The inflation – deflation trade is an interesting opportunity also. From time to time, the market will switch between believing that the world will end in fire, and believing that it will end in ice. With short term interest rates fairly well anchored in the medium term, this will manifest mostly at longer maturities.
For the last 3 months markets have been pricing for inflation. Most yield curves have steepened considerably. A reversal is due both technically and fundamentally. A US treasury flattener, short 2 years long 10 years at a spread of 2.55% is an attractive trade betting that deflation fears will re-emerge and the 10 year will rally. The same trade can be replicated in EUR. This theme is very tradeable as the market fluctuates between inflation and deflation with the added pressure of high volumes of issuance versus uncertain take up from foreign and domestic investors. This spread trades in a range of 1.50% to 2.60%.

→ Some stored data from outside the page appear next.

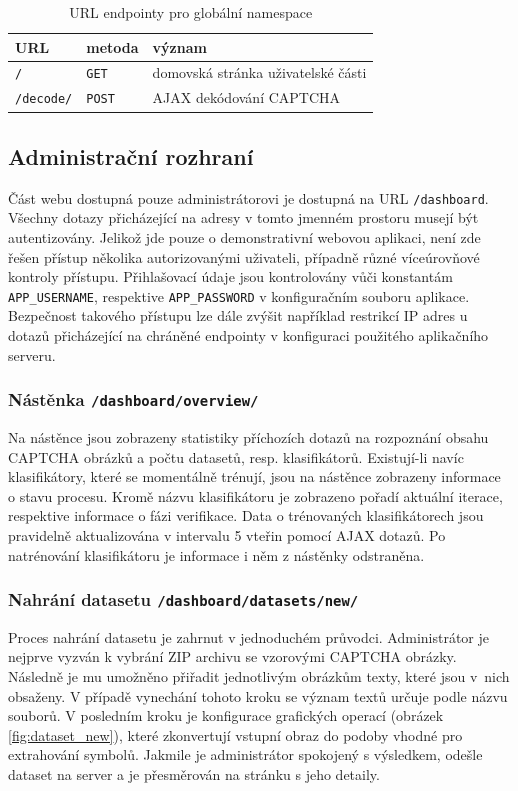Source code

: \documentclass[
  field=ainfp,
  master=true,
  biblatex,
  sourcecodes=false,
  theorems=false,
  glossaries,
  index
]{kidiplom}
\begin{document}
\begin{table}[H]
\centering
\begin{tabular}{|l|l|l|}
\hline
\textbf{URL} & \textbf{metoda} & \textbf{význam}
\\ \hline
\texttt{/} & \texttt{GET} & domovská stránka uživatelské části
\\ \hline
\texttt{/decode/} & \texttt{POST} & AJAX dekódování CAPTCHA
\\ \hline
\end{tabular}
\caption{URL endpointy pro globální namespace}
\end{table}

\subsection{Administrační rozhraní}
Část webu dostupná pouze administrátorovi je dostupná na URL \texttt{/dashboard}. Všechny dotazy přicházející na adresy v tomto jmenném prostoru musejí být autentizovány. Jelikož jde pouze o demonstrativní webovou aplikaci, není zde řešen přístup několika autorizovanými uživateli, případně různé víceúrovňové kontroly přístupu. Přihlašovací údaje jsou kontrolovány vůči konstantám \texttt{APP\_USERNAME}, respektive \texttt{APP\_PASSWORD} v konfiguračním souboru aplikace. Bezpečnost ta\-ko\-vého přístupu lze dále zvýšit například restrikcí IP adres u dotazů přicházející na chráněné endpointy v konfiguraci použitého aplikačního serveru.

\subsubsection*{Nástěnka \texttt{/dashboard/overview/}}
 Na nástěnce jsou zobrazeny statistiky příchozích dotazů na rozpoznání obsahu CAPTCHA obrázků a počtu datasetů, resp. klasifikátorů. Existují-li navíc klasifikátory, které se momentálně trénují, jsou na nástěnce zobrazeny informace o stavu procesu. Kromě názvu klasifikátoru je zobrazeno pořadí aktuální iterace, respektive informace o fázi verifikace. Data o trénovaných klasifikátorech jsou pravidelně aktualizována v intervalu 5 vteřin pomocí AJAX dotazů. Po natrénování klasifikátoru je informace i něm z nástěnky odstraněna.

\subsubsection*{Nahrání datasetu \texttt{/dashboard/datasets/new/}}
Proces nahrání datasetu je zahrnut v jednoduchém průvodci. Administrátor je nejprve vyzván k vybrání ZIP archivu se vzorovými CAPTCHA obrázky. Následně je mu umožněno přiřadit jednotlivým obrázkům texty, které jsou v~nich obsaženy. V případě vynechání tohoto kroku se význam textů určuje podle názvu souborů. V posledním kroku je konfigurace grafických operací (obrázek \ref{fig:dataset_new}), které zkonvertují vstupní obraz do podoby vhodné pro extrahování symbolů. Jakmile je administrátor spokojený s výsledkem, odešle dataset na server a je přesměrován na stránku s jeho detaily.
\end{document}

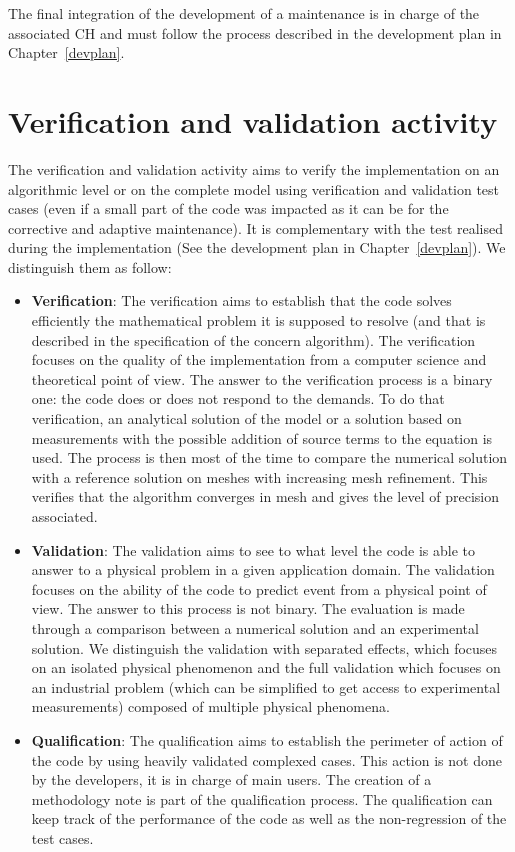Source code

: The final integration of the development of a maintenance is in charge of the
associated CH and must follow the process described in the development plan in
Chapter~\ref{devplan}.

\section{Verification and validation activity}
\label{vv}
The verification and validation activity aims to verify the implementation on
an algorithmic level or on the complete model using verification and validation
test cases (even if a small part of the code was impacted as it can be for the
corrective and adaptive maintenance). It is complementary with the test
realised during the implementation (See the development plan in
Chapter~\ref{devplan}). We distinguish them as follow:
\begin{itemize}
\item \textbf{Verification}: The verification aims to establish that the code
  solves efficiently the mathematical problem it is supposed to resolve (and
  that is described in the specification of the concern algorithm). The
  verification focuses on the quality of the implementation from a computer
  science and theoretical point of view. The answer to the verification process
  is a binary one: the code does or does not respond to the demands. To do that
  verification, an analytical solution of the model or a solution based on
  measurements with the possible addition of source terms to the equation is
  used. The process is then most of the time to compare the numerical solution
  with a reference solution on meshes with increasing mesh refinement.  This
  verifies that the algorithm converges in mesh and gives the level of
  precision associated.
\item \textbf{Validation}: The validation aims to see to what level the code is
  able to answer to a physical problem in a given application domain.  The
  validation focuses on the ability of the code to predict event from a
  physical point of view. The answer to this process is not binary. The
  evaluation is made through a comparison between a numerical solution and an
  experimental solution.  We distinguish the validation with separated effects,
  which focuses on an isolated physical phenomenon and the full validation
  which focuses on an industrial problem (which can be simplified to get access
  to experimental measurements) composed of multiple physical phenomena.
\item \textbf{Qualification}: The qualification aims to establish the perimeter
  of action of the code by using heavily validated complexed cases. This action
  is not done by the developers, it is in charge of main users. The creation of
  a methodology note is part of the qualification process. The qualification
  can keep track of the performance of the code as well as the non-regression
  of the test cases.
\end{itemize}

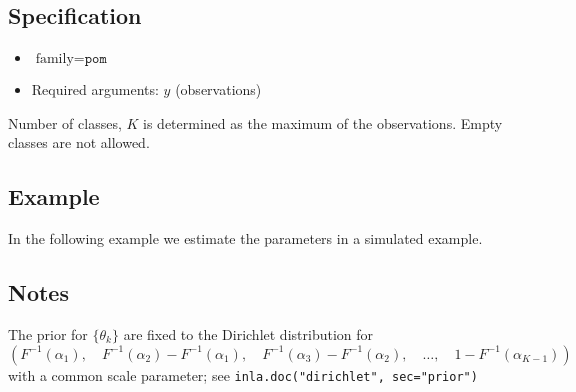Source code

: \documentclass[a4paper,11pt]{article}
\begin{document}
\subsection*{Specification}

\begin{itemize}
\item $\text{family}=\texttt{pom}$
\item Required arguments: $y$ (observations)
\end{itemize}
Number of classes, $K$ is determined as the maximum of the
observations. Empty classes are not allowed.

\subsection*{Example}

In the following example we estimate the parameters in a simulated
example.
{\small

}

\subsection*{Notes}

The prior for $\{\theta_k\}$ are fixed to the Dirichlet distribution
for
\begin{displaymath}
    \left(F^{-1}(\alpha_1),\quad
    F^{-1}(\alpha_2)- F^{-1}(\alpha_1),\quad
    F^{-1}(\alpha_3)- F^{-1}(\alpha_2),\quad
    \ldots,\quad
    1-F^{-1}(\alpha_{K-1})\right)
\end{displaymath}    
with a common scale parameter; see \texttt{inla.doc("dirichlet", sec="prior")}
\end{document}
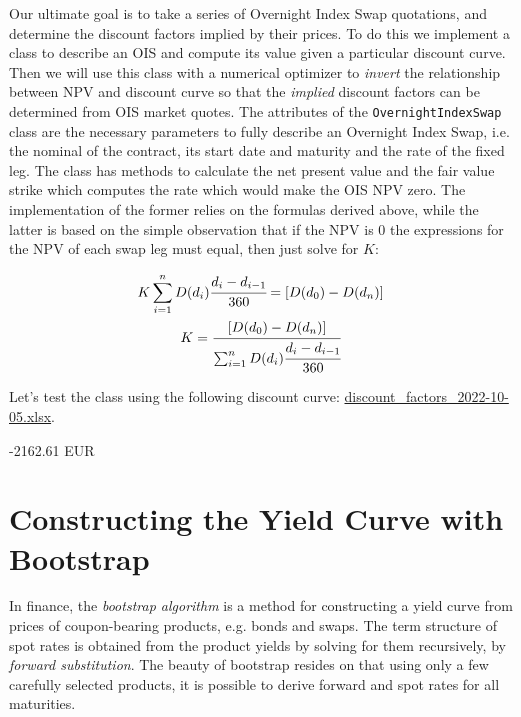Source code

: \begin{finmarkets}
Our ultimate goal is to take a series of Overnight Index Swap quotations, and determine the discount factors implied by their prices. To do this we implement a class to describe an OIS and compute its value given a particular discount curve. Then we will use this class with a numerical optimizer to \emph{invert} the relationship between NPV and discount curve so that the \emph{implied} discount factors can be determined from OIS market quotes.
The attributes of the \texttt{OvernightIndexSwap} class are the necessary parameters to fully describe an Overnight Index Swap, i.e. the nominal of the contract, its start date and maturity and the rate of the fixed leg. The class has methods to calculate the net present value and the fair value strike which computes the rate which would make the OIS NPV zero. The implementation of the former relies on the formulas derived above, while the latter is based on the simple observation that if the NPV is 0 the expressions for the NPV of each swap leg must equal, then just solve for $K$:

\begin{equation}
\begin{gathered}
K \sum_{i=1}^{n}D(d_{i})\cfrac{d_i - d_{i-1}}{360} = [D(d_0) - D(d_n)] \\
K = \cfrac{[D(d_0) - D(d_n)]}{\sum_{i=1}^{n}D(d_{i})\cfrac{d_i - d_{i-1}}{360}}
\end{gathered}
\end{equation}
\end{finmarkets}


Let's test the class using the following discount curve: \href{https://github.com/matteosan1/finance_course/raw/master/input_files/discount_factors_2022-10-05.xlsx}{discount\_factors\_2022-10-05.xlsx}.


\begin{ioutput}
-2162.61 EUR
\end{ioutput}

\section{Constructing the Yield Curve with Bootstrap}
\label{the-bootstrapping-technique}

In finance, the \emph{bootstrap algorithm} is a method for constructing a yield curve from prices of coupon-bearing products, e.g. bonds and swaps. The term structure of spot rates is obtained from the product yields by solving for them recursively, by \emph{forward substitution}. 
The beauty of bootstrap resides on that using only a few carefully selected products, it is possible to derive forward and spot rates for all maturities.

The oil and gold trade is one I have followed for some time since oil was 0.16 quanto gold in ounces. At 0.06 oz, oil was a strong buy (relative to gold.) At current market of 0.078, it is also still a buy, however, current market sentiment is likely to see a better entry point. The 6-12 month target for this trade would be 0.12 oz. The range for oil quanto gold is intact. The buying opportunity came from a global de-risking. Despite increased inventory, and this through the recent rally, oil remains a strategic asset. The range established since the second intifada in 2000 is holding well and I expect to continue to hold until strategic developments in the Mid East relax the need to the West to stockpile strategic reserves. On a USD pricing basis, 60 – 70 USD seems to be a sensible range from a demand perspective.
The trade expression in equity markets is more problematic given that there are more moving parts and idiosyncratic risk gets in the way of macro level trades. I am of the view that underlying economies had decoupled by last year even if financial assets had not. We didn’t see the decoupling because asset markets were correlated by ownership. The BRICs were and continue to be export economies and are thus coupled to their trading partners in the West. This coupling is weakened and weakening. The utter slump in global trade is accelerating this process. The West simply has not the capacity to resume pre 2008 levels of consumption. On a relative basis, the trade positions of the West versus the BRICs must change, transforming the BRICs into domestically driven economies. The immediate natural tendency for the private sector is to retrench. Fortunately the state has the wherewithal to fill in the gap and support the process of transition. This is not true of Western state balance sheets. Long growth short value strategies in the BRICs hedged against long value short growth in Western markets is probably a good idea. An outright long BRIC short Developed market is not the best idea because of the relatively higher volatility of the BRIC markets. Trying to hedge both the beta’s and the volatility leads to inconsistent results.